Las declaraciones oficiales que niegan la existencia de las personas trans, que desprecian el lenguaje inclusivo o que atacan a activistas con burla y desprecio no son errores sueltos: son parte de una narrativa de exclusión, que busca borrar décadas de conquistas logradas por la lucha colectiva de la ciudadanía.

En ese contexto, levantar las banderas del Orgullo no es sólo una conmemoración: es una acción política. Es recordar que lo conquistado fue a fuerza de cuerpos en la calle, de alianzas improbables, de redes solidarias, de abrazos que sostienen. Y que nada, absolutamente nada, nos fue regalado.

¿Y las personas heterosexuales? Sean aliadas, no espectadoras


Participar del Orgullo no exige ninguna identidad específica. Las puertas están abiertas para todas las personas que creen en la igualdad real. Ser una persona aliada es escuchar sin juzgar, es usar el propio privilegio para amplificar las voces que aún son silenciadas. Es comprometerse con un mundo donde nadie tenga que explicar quién es para que se le respete.

Orgullo es memoria, pero también futuro


La bandera arcoíris, diseñada en 1978 por Gilbert Baker, simboliza la diversidad dentro de la comunidad LGBT+. Hoy existen decenas de banderas que representan otras vivencias: bisexualidad, pansexualidad, transidentidades, asexualidad, intersexualidad, entre muchas más. No es un capricho de etiquetas: es un lenguaje de visibilidad y resistencia.

En 2016, el sitio del Stonewall fue declarado monumento nacional. Un gesto que reconoce que lo que ocurrió allí cambió la historia. Pero el reconocimiento simbólico no basta si no se traduce en políticas concretas: cupo laboral travesti-trans, acceso real a la salud, educación con perspectiva de derechos, leyes que cuiden y no castiguen.

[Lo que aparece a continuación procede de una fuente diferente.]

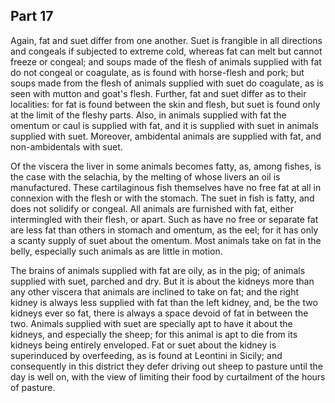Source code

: ## Part 17

Again, fat and suet differ from one another.
Suet is frangible in all directions and congeals if subjected to extreme cold, whereas fat can melt but cannot freeze or congeal; and soups made of the flesh of animals supplied with fat do not congeal or coagulate, as is found with horse-flesh and pork; but soups made from the flesh of animals supplied with suet do coagulate, as is seen with mutton and goat's flesh.
Further, fat and suet differ as to their localities: for fat is found between the skin and flesh, but suet is found only at the limit of the fleshy parts.
Also, in animals supplied with fat the omentum or caul is supplied with fat, and it is supplied with suet in animals supplied with suet.
Moreover, ambidental animals are supplied with fat, and non-ambidentals with suet.

Of the viscera the liver in some animals becomes fatty, as, among fishes, is the case with the selachia, by the melting of whose livers an oil is manufactured.
These cartilaginous fish themselves have no free fat at all in connexion with the flesh or with the stomach.
The suet in fish is fatty, and does not solidify or congeal.
All animals are furnished with fat, either intermingled with their flesh, or apart.
Such as have no free or separate fat are less fat than others in stomach and omentum, as the eel; for it has only a scanty supply of suet about the omentum.
Most animals take on fat in the belly, especially such animals as are little in motion.

The brains of animals supplied with fat are oily, as in the pig; of animals supplied with suet, parched and dry.
But it is about the kidneys more than any other viscera that animals are inclined to take on fat; and the right kidney is always less supplied with fat than the left kidney, and, be the two kidneys ever so fat, there is always a space devoid of fat in between the two.
Animals supplied with suet are specially apt to have it about the kidneys, and especially the sheep; for this animal is apt to die from its kidneys being entirely enveloped.
Fat or suet about the kidney is superinduced by overfeeding, as is found at Leontini in Sicily; and consequently in this district they defer driving out sheep to pasture until the day is well on, with the view of limiting their food by curtailment of the hours of pasture.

Este junio, más que nunca: orgullo, unidad y resistencia


Frente al ajuste, el odio y el negacionismo, la respuesta es la comunidad organizada. Las identidades disidentes no están solas. Y no van a estarlo. Este junio, recordamos que los derechos humanos no se discuten. Se defienden. Se ejercen. Se amplían.

Que el Orgullo no sea sólo un mes, ni una marcha, ni un eslogan. Que sea una forma de vivir, de construir comunidad, de caminar, en hermandad, hacia un país donde nadie quede afuera.